* _DIRECTIONS_:
Go to the line below containing "질문이나 제안사항이 있으시다면, dla0510@naver.com 으로 연락주세요." and print exactly from there through the line containing "build -t tiketeer-waiting", both included. Print nothing else.

* _EXERCISE INPUT_:
• • •

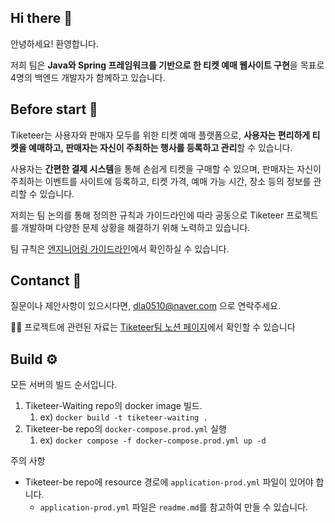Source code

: ## Hi there 👋

<!-- # Tiketeer -->

안녕하세요! 환영합니다.

저희 팀은 **Java와 Spring 프레임워크를 기반으로 한 티켓 예매 웹사이트 구현**을 목표로 4명의 백엔드 개발자가 함께하고 있습니다.

## Before start 🧙

Tiketeer는 사용자와 판매자 모두를 위한 티켓 예매 플랫폼으로, **사용자는 편리하게 티켓을 예매하고, 판매자는 자신이 주최하는 행사를 등록하고 관리**할 수 있습니다.

사용자는 **간편한 결제 시스템**을 통해 손쉽게 티켓을 구매할 수 있으며, 판매자는 자신이 주최하는 이벤트를 사이트에 등록하고, 티켓 가격, 예매 가능 시간, 장소 등의 정보를 관리할 수 있습니다.

저희는 팀 논의를 통해 정의한 규칙과 가이드라인에 따라 공동으로 Tiketeer 프로젝트를 개발하며 다양한 문제 상황을 해결하기 위해 노력하고 있습니다.

팀 규칙은 [엔지니어링 가이드라인](https://www.notion.so/tiketeer/3d5542da41b145debf507f4aff7a45eb)에서 확인하실 수 있습니다.

## Contanct 🌈

질문이나 제안사항이 있으시다면, dla0510@naver.com 으로 연락주세요.

👩‍💻 프로젝트에 관련된 자료는 [Tiketeer팀 노션 페이지](https://www.notion.so/tiketeer/4de780acc5a246dc9732e5541a00c47e?v=c259bdfa5ff24409825e70cbfba07f89)에서 확인할 수 있습니다

## Build ⚙️

모든 서버의 빌드 순서입니다.
1. Tiketeer-Waiting repo의 docker image 빌드.
    1. ex) `docker build -t tiketeer-waiting .`
2. Tiketeer-be repo의 `docker-compose.prod.yml` 실행
    1. ex) `docker compose -f docker-compose.prod.yml up -d`

주의 사항
- Tiketeer-be repo에 resource 경로에 `application-prod.yml` 파일이 있어야 합니다.
  - `application-prod.yml` 파일은 `readme.md`를 참고하여 만들 수 있습니다.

• • •

* _RESULT OF THE TASK_:
질문이나 제안사항이 있으시다면, dla0510@naver.com 으로 연락주세요.

👩‍💻 프로젝트에 관련된 자료는 [Tiketeer팀 노션 페이지](https://www.notion.so/tiketeer/4de780acc5a246dc9732e5541a00c47e?v=c259bdfa5ff24409825e70cbfba07f89)에서 확인할 수 있습니다

## Build ⚙️

모든 서버의 빌드 순서입니다.
1. Tiketeer-Waiting repo의 docker image 빌드.
    1. ex) `docker build -t tiketeer-waiting .`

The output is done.